New Products
What's New In Investments, Funds? - Unigestion, Edmond De Rothschild

The latest in investments and fund management from across Europe.
Unigestion
Unigestion, the
Geneva-based specialist asset manager, has launched Unigestion
Secondary V, its latest secondary private equity fund. The
strategy of the fund is to target small, non-auctioned secondary
deals below €50 million ($55.1 million), concentrating on
portfolios of “high quality” companies at “attractive
valuations”.
Unigestion finds out about secondary opportunities - investments
held in existing private equity portfolios - from its network of
more than 500 general partners, limited partners, small
intermediaries and selected specialist secondary direct
managers.
To sift through potential investments, the firm tests portfolio
companies by measures including financial modelling, by
interviewing senior management, and analysing companies’
debt.
“The secondary market has transformed in recent years with the
development of new types of specialised secondary transactions
such as fund restructurings, secondary directs and other
liquidity solutions,” Christophe De Dardel, head of private
equity, Unigestion, said.
Edmond de Rothschild
Edmond de
Rothschild, the European investment house and private bank,
said that its BRIDGE platform, which holds infrastructure debt
and related investments, has raised a total of €2.6 billion
($2.86 billion). Within its BRIDGE IV fund launched in April
2018, it has raised €1.25 billion, handily beating its €750
million target.
BRIDGE is part of Edmond de Rothschild’s commitment to
infrastructure, changing energy production needs and
environmental, social and governance-related investment, it
said.
The firm said that BRIDGE IV’s senior sub-funds has so far
managed to put more than 75 per cent of money raised to work.
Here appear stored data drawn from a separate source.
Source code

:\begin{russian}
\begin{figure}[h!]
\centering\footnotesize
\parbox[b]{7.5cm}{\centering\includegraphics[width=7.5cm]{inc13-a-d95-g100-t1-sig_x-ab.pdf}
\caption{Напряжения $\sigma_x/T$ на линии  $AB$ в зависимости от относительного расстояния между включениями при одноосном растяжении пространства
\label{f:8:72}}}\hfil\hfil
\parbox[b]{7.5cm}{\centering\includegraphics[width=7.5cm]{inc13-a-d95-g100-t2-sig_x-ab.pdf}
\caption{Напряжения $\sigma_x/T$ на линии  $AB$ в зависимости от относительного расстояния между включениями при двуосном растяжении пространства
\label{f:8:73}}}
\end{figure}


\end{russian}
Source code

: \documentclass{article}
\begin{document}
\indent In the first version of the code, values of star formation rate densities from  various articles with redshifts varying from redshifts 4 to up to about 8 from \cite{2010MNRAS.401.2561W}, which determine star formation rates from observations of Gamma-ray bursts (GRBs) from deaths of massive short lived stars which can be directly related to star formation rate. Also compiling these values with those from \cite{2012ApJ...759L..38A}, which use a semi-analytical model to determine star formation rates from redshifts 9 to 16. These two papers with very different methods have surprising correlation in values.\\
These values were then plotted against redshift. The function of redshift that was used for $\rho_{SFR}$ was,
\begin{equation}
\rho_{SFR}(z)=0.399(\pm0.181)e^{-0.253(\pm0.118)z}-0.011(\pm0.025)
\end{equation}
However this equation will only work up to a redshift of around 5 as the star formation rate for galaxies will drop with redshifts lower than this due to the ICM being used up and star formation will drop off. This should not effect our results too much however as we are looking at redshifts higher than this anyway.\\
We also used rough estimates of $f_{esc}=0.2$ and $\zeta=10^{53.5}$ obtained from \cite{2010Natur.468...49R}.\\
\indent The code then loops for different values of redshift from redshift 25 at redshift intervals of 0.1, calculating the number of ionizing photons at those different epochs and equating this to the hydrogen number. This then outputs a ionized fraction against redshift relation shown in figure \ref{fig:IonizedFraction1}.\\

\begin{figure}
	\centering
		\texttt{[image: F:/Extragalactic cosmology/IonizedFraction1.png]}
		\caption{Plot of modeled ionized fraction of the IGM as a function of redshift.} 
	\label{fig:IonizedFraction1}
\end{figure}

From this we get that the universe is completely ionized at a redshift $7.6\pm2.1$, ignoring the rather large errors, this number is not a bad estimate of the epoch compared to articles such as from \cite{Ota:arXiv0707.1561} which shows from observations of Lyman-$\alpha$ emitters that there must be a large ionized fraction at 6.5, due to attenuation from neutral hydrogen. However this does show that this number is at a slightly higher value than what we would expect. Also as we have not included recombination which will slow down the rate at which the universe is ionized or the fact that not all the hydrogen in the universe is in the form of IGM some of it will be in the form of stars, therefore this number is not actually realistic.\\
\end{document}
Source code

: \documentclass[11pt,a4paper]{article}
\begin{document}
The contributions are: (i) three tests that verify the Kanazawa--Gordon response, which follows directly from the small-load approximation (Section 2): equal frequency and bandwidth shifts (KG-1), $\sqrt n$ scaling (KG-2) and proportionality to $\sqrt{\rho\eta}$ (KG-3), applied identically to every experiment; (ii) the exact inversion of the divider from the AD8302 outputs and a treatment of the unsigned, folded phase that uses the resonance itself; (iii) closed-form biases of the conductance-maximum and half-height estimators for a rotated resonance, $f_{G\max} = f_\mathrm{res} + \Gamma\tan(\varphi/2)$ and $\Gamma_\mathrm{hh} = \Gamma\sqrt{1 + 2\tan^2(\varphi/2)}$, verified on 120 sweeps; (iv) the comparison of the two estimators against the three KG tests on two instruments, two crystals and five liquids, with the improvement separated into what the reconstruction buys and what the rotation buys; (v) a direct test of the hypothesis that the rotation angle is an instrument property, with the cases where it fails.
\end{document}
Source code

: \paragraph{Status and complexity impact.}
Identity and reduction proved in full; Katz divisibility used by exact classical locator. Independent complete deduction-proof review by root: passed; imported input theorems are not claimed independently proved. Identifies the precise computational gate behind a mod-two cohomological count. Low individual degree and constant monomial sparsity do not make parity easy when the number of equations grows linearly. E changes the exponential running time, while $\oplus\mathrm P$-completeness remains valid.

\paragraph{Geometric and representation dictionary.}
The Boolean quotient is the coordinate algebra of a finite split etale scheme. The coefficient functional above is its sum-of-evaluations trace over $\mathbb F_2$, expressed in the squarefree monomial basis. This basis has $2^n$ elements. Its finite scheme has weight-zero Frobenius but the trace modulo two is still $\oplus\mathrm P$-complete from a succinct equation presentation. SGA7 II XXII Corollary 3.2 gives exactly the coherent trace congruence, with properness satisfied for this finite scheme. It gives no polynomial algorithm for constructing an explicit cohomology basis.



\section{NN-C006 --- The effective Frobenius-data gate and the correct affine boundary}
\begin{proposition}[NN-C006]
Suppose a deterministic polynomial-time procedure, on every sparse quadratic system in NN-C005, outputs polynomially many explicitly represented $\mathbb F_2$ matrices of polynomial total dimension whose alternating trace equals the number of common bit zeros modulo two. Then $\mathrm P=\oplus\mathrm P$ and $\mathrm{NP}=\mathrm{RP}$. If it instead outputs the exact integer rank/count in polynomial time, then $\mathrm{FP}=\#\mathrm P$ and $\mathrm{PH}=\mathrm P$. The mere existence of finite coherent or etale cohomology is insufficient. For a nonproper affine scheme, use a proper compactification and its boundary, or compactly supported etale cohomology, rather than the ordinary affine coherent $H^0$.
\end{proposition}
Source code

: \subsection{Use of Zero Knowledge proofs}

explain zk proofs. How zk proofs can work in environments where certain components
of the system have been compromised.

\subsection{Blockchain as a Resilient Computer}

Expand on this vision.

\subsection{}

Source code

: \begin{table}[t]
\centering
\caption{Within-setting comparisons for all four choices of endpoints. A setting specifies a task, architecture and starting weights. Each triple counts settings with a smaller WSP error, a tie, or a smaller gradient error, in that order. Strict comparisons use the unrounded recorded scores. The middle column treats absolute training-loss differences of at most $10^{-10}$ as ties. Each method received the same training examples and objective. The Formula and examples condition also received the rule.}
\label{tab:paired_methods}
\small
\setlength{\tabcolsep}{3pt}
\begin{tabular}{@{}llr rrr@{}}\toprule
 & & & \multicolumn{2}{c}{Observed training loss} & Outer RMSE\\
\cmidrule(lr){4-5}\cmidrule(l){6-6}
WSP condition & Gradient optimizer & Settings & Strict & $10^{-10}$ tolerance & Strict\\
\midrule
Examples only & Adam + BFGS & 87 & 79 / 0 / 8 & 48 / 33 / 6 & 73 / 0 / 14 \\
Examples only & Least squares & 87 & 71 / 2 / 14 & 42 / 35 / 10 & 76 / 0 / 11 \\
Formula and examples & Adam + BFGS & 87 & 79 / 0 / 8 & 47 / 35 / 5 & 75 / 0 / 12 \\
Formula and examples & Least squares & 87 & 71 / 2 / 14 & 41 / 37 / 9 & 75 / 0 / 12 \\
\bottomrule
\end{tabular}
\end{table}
The BRIDGE team comprises senior directors who have been project
financiers in traditional infrastructure, energy and telecom
firms over the last three decades, as well as a pool of junior
professionals. The firm said that it has been able to
“consistently” deliver credit spreads (gaps in yields when
compared with low-risk debt) within or above targets, such as 250
basis points for some types of debt and more than 550 basis
points at the riskier end of the spectrum.